▸ **WHAT YOU HAVE TO DO**
Which lines in the records below mention the word "kill"? Copy each one out.

+-------+

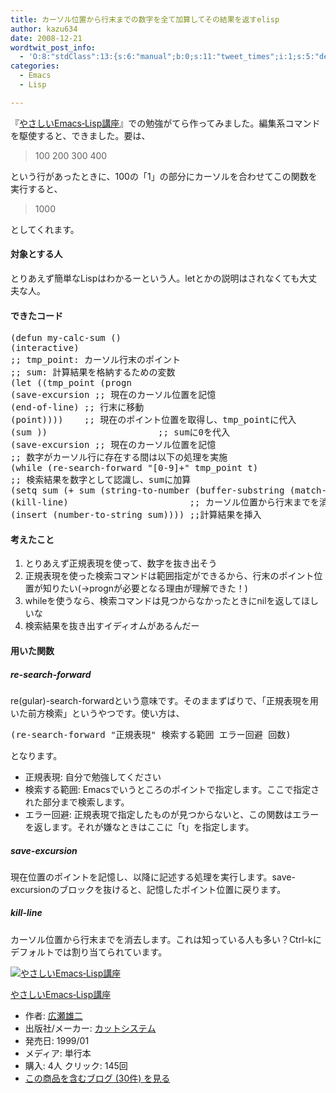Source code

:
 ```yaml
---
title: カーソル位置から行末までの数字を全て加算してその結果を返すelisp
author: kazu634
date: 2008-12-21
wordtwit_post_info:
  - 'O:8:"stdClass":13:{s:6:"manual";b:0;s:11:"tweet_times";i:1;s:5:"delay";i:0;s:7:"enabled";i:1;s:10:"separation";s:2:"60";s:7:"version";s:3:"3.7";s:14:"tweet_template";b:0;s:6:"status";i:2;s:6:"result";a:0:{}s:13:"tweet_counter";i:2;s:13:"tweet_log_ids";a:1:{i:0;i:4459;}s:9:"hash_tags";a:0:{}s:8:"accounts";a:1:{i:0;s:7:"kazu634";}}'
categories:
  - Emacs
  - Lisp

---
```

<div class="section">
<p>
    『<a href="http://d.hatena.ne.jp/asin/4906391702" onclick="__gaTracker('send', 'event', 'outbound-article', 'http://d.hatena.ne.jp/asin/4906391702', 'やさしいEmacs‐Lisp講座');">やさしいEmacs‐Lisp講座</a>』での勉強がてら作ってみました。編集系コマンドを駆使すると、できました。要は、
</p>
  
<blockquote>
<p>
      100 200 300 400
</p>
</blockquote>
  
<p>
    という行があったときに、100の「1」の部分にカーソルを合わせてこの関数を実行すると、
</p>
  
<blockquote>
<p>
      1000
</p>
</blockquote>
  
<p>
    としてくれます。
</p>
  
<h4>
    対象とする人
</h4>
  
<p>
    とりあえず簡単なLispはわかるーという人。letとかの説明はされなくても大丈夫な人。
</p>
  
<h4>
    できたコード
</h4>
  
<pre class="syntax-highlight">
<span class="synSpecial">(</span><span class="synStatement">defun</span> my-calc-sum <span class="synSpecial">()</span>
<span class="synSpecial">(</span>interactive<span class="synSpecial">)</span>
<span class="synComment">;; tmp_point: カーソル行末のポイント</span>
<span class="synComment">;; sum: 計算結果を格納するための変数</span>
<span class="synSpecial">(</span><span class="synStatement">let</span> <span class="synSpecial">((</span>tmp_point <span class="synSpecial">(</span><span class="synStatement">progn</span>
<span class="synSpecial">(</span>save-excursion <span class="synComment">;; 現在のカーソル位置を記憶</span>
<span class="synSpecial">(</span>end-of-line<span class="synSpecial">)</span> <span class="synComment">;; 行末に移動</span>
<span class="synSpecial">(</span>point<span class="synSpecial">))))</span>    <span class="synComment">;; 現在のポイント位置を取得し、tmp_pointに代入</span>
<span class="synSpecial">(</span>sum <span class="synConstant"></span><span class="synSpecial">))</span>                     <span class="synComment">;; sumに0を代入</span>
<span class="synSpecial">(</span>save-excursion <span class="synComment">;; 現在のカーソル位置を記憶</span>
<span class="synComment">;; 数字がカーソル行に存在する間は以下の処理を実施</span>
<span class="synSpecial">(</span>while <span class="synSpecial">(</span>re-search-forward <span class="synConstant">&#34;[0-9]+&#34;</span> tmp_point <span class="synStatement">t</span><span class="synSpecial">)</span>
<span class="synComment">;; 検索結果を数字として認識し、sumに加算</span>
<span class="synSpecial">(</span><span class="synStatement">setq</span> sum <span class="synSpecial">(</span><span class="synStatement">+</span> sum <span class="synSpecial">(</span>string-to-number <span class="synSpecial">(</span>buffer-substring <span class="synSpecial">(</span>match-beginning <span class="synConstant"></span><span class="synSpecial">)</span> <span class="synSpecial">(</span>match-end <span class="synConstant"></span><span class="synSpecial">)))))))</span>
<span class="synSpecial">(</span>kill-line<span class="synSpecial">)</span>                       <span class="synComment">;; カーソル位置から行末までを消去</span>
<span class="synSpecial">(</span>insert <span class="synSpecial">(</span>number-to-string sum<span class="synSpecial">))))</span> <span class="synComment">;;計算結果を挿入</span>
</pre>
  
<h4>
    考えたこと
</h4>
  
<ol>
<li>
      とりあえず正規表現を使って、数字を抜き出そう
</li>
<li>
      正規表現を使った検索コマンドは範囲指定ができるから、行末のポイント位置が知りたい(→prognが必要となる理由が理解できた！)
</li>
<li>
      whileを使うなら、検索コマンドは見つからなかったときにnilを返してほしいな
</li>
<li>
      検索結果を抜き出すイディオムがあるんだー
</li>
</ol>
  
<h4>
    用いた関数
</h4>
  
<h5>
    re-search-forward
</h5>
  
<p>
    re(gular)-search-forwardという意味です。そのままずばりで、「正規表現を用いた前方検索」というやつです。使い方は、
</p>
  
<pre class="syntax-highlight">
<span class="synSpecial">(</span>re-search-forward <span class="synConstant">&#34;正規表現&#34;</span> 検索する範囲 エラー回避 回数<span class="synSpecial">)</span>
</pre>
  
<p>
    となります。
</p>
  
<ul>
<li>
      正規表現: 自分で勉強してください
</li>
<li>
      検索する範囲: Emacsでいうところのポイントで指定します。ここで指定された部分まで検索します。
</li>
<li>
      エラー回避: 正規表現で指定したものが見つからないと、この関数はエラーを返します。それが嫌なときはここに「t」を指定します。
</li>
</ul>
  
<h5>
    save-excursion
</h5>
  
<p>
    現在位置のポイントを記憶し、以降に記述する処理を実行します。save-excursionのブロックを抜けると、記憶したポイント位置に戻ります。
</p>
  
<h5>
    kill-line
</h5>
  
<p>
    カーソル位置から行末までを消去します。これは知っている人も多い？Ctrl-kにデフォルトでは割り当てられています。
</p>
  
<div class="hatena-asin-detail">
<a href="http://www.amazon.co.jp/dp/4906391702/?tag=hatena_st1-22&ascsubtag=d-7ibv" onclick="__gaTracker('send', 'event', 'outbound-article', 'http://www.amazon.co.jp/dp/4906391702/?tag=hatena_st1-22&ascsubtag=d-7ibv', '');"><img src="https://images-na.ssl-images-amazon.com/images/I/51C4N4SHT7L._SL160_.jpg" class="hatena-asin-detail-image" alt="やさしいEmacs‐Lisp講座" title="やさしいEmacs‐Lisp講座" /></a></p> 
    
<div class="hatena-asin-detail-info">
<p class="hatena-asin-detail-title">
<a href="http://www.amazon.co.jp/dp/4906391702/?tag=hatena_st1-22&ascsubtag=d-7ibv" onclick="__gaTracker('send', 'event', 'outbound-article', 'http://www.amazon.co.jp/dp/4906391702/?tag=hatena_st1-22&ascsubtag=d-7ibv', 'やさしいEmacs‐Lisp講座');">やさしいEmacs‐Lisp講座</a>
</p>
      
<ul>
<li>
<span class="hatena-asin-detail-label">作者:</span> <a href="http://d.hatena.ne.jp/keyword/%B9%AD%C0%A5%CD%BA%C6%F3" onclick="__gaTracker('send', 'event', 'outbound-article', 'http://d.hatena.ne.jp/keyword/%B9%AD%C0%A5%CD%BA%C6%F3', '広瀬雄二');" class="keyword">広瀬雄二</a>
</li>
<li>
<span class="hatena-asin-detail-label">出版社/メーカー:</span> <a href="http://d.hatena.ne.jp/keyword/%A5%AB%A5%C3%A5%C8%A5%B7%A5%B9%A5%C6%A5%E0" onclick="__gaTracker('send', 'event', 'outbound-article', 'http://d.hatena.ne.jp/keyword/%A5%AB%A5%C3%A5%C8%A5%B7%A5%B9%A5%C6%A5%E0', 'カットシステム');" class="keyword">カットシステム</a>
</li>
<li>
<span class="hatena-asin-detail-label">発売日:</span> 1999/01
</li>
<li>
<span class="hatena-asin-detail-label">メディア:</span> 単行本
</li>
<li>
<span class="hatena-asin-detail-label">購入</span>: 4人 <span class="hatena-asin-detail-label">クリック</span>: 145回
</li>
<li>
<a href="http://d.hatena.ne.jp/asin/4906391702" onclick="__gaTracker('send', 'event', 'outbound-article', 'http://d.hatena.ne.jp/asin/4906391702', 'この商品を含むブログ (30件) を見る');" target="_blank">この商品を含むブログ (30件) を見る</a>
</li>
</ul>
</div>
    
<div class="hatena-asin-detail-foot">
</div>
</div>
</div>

+-------+

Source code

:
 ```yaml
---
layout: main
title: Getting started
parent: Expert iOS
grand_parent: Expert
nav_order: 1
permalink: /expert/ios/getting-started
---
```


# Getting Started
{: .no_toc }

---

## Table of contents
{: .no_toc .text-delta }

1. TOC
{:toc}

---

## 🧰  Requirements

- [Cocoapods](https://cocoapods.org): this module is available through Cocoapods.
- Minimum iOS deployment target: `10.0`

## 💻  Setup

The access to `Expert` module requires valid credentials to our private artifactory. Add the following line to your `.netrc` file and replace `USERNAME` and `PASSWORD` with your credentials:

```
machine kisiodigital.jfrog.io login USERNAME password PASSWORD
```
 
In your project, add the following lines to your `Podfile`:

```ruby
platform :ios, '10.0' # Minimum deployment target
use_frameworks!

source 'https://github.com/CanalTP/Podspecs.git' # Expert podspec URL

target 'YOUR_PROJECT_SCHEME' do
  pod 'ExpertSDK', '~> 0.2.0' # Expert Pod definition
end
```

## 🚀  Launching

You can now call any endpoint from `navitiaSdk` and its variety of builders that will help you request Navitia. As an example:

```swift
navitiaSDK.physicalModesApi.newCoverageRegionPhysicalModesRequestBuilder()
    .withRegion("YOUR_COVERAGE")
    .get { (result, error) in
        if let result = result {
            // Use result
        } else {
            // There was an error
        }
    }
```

+-------+

▸ **EXERCISE OUTPUT**
<span class="synSpecial">(</span>kill-line<span class="synSpecial">)</span>                       <span class="synComment">;; カーソル位置から行末までを消去</span>
    kill-line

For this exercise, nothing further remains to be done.